Kebijakan impor beberapa produk pertanian sebagai bagian dari perjanjian dagang timbal balik dengan AS adalah bukti bahwa kedaulatan pangan Indonesia masih lemah, sebab beras dan bahan pangan adalah komoditas politik yang berpengaruh terhadap posisi politik suatu negara.

Perjanjian dagang timbal balik dengan AS berpijak pada sistem ekonomi kapitalis, siapa yang punya modal besar dia yang berkuasa. Secara politik perjanjian timbal balik harusnya seimbang antara kedua belah pihak. Namun, dalam ART terlihat jelas perjanjian berat sebelah. Indonesia menanggung ratusan kewajiban seperti mengubah regulasi, menyesuaikan standar, membuka pasar impor berbagai produk AS dengan tarif 0% dan membatasi  sejumlah instrumen negara. Sementara kewajiban AS relatif sedikit dan produk Indonesia yang masuk ke AS selain terbatas jenisnya, tetap dikenai tarif 19%. Hal ini menjelaskan bahwa ada tekanan kebijakan politik ekonomi dari AS (negara Adidaya) terhadap Indonesia (negara kecil). Dengan kata lain, perjanjian dagang ART bisa digunakan sebagai alat penjajahan ekonomi terhadap negara ini. 

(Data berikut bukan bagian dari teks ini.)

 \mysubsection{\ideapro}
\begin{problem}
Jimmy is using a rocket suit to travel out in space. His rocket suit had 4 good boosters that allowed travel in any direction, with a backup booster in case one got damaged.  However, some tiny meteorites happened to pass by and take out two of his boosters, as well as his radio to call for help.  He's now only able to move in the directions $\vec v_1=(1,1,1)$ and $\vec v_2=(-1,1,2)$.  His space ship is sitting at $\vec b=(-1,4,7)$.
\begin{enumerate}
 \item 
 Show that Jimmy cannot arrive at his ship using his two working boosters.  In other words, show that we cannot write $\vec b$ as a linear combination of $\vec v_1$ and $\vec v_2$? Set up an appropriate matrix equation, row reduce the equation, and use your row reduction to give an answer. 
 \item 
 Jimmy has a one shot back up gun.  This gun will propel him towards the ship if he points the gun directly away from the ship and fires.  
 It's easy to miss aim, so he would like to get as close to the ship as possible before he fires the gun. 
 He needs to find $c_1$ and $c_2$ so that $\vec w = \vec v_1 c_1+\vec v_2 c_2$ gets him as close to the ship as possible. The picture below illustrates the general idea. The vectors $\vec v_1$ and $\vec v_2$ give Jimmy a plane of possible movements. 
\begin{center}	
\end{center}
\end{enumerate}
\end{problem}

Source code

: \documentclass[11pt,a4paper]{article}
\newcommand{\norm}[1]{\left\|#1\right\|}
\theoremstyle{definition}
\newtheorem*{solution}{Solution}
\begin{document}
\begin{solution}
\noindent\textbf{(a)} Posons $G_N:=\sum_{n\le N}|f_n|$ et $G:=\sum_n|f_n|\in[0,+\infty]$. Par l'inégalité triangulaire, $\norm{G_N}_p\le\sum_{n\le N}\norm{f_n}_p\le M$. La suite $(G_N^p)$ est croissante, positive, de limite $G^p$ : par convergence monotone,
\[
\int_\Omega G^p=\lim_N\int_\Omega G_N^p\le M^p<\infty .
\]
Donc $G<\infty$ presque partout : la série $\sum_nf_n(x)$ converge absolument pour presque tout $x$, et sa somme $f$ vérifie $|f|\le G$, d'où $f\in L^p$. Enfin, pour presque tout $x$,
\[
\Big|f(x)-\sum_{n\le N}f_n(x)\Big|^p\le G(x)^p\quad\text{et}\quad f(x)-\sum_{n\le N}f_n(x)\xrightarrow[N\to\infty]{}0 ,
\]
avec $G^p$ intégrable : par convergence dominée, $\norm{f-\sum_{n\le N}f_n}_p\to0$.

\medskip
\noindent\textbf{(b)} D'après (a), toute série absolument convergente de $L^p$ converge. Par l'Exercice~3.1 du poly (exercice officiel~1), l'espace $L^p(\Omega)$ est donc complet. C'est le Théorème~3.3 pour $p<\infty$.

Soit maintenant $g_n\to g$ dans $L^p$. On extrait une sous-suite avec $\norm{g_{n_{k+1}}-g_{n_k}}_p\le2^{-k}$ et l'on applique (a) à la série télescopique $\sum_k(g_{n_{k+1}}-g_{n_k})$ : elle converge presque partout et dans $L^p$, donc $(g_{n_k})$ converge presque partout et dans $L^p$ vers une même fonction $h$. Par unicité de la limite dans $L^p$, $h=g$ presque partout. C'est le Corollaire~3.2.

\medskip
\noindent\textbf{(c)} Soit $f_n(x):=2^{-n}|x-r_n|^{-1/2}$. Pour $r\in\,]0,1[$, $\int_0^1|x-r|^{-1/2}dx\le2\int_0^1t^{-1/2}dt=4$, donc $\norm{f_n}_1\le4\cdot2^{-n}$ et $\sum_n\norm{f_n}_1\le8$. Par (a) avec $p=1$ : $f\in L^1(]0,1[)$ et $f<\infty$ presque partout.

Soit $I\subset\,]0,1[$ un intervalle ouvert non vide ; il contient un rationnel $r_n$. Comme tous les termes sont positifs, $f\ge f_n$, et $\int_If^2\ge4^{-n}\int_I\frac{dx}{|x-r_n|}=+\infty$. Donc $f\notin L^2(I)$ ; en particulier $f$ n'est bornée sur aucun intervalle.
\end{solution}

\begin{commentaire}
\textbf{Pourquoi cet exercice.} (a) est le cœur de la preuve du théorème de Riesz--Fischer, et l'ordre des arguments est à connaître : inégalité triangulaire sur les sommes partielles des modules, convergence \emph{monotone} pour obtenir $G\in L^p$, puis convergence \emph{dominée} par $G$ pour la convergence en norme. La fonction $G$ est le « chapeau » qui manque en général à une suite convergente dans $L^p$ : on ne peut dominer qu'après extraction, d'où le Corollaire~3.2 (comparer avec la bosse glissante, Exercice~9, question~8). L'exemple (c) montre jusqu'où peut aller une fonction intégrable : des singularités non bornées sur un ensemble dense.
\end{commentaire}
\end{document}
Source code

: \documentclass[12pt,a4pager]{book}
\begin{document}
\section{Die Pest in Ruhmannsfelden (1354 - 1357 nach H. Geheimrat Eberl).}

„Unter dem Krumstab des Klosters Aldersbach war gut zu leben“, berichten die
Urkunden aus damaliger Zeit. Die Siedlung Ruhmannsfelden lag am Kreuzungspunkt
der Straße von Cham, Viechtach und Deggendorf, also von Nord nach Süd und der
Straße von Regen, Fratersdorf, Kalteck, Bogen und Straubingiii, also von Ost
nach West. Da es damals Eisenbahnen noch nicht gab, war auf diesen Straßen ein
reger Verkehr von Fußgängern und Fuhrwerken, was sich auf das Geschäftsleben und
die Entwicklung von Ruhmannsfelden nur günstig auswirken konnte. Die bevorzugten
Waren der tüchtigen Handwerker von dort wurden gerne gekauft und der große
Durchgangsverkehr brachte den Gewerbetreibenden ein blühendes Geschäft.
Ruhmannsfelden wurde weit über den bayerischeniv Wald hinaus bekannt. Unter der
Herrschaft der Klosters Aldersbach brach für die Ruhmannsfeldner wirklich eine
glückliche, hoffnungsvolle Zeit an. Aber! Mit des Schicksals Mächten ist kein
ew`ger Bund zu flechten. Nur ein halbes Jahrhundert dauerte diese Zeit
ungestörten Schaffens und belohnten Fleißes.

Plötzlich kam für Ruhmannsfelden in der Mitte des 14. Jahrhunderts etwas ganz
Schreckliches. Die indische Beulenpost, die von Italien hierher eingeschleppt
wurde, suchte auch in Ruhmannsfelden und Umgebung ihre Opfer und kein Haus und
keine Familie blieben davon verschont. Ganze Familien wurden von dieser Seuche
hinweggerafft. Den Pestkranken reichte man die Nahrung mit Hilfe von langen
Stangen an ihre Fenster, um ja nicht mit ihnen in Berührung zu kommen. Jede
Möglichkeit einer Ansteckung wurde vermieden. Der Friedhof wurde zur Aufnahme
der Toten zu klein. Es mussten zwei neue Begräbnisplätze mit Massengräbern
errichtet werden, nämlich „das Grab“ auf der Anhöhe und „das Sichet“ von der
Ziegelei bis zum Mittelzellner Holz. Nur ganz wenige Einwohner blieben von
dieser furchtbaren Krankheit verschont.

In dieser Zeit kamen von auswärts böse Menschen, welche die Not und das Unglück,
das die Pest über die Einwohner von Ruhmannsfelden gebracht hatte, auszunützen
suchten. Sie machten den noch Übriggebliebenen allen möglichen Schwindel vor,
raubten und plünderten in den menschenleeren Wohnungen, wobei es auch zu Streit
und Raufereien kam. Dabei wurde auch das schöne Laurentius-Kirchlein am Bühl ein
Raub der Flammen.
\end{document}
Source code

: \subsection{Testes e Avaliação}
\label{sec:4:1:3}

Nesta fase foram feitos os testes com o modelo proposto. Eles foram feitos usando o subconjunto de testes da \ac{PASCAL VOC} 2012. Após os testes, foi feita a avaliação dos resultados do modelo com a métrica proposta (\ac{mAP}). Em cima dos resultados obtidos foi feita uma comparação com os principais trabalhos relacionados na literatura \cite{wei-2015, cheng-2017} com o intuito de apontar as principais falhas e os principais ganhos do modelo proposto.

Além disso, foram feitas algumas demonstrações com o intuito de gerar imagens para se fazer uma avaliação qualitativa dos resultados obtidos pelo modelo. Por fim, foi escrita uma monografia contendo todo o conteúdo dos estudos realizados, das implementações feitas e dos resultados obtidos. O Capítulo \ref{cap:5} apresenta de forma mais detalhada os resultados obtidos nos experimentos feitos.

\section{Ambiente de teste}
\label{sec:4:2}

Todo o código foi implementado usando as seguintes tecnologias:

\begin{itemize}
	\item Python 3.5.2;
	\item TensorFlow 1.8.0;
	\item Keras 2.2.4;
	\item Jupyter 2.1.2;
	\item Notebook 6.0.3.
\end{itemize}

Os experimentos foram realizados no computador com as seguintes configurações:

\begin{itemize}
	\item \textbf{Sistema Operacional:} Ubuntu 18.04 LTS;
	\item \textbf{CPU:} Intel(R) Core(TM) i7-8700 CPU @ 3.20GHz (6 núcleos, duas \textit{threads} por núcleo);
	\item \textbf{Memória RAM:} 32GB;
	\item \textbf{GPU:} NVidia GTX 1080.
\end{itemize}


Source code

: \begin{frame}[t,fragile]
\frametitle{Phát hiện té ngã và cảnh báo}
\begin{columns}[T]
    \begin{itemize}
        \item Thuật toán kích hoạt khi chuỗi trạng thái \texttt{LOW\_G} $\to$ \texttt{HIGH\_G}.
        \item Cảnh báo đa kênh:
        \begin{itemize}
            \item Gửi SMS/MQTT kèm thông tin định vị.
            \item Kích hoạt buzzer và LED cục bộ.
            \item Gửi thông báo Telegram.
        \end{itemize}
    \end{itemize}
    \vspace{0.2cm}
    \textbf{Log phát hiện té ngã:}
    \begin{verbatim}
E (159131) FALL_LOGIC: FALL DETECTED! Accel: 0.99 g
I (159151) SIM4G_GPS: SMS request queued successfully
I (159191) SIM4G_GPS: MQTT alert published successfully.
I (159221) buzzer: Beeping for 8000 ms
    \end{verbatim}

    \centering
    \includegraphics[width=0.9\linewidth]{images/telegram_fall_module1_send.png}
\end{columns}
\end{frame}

Demikianlah sifat negara kapitalis sekuler, bila tidak bisa menjadi negara kuat, maka menjadi negara pengekor, ikut pada arahan negara yang lebih kuat. Kedaulatan negara telah tergadaikan oleh perjanjian dagang yang menguntungkan sepihak. Negara sekuler hanya mempertimbangkan keuntungan sesaat dari materi, tidak memperhatikan pengaruh jangka panjang dari perjanjian ART ini terhadap rakyat dan kedaulatan negara.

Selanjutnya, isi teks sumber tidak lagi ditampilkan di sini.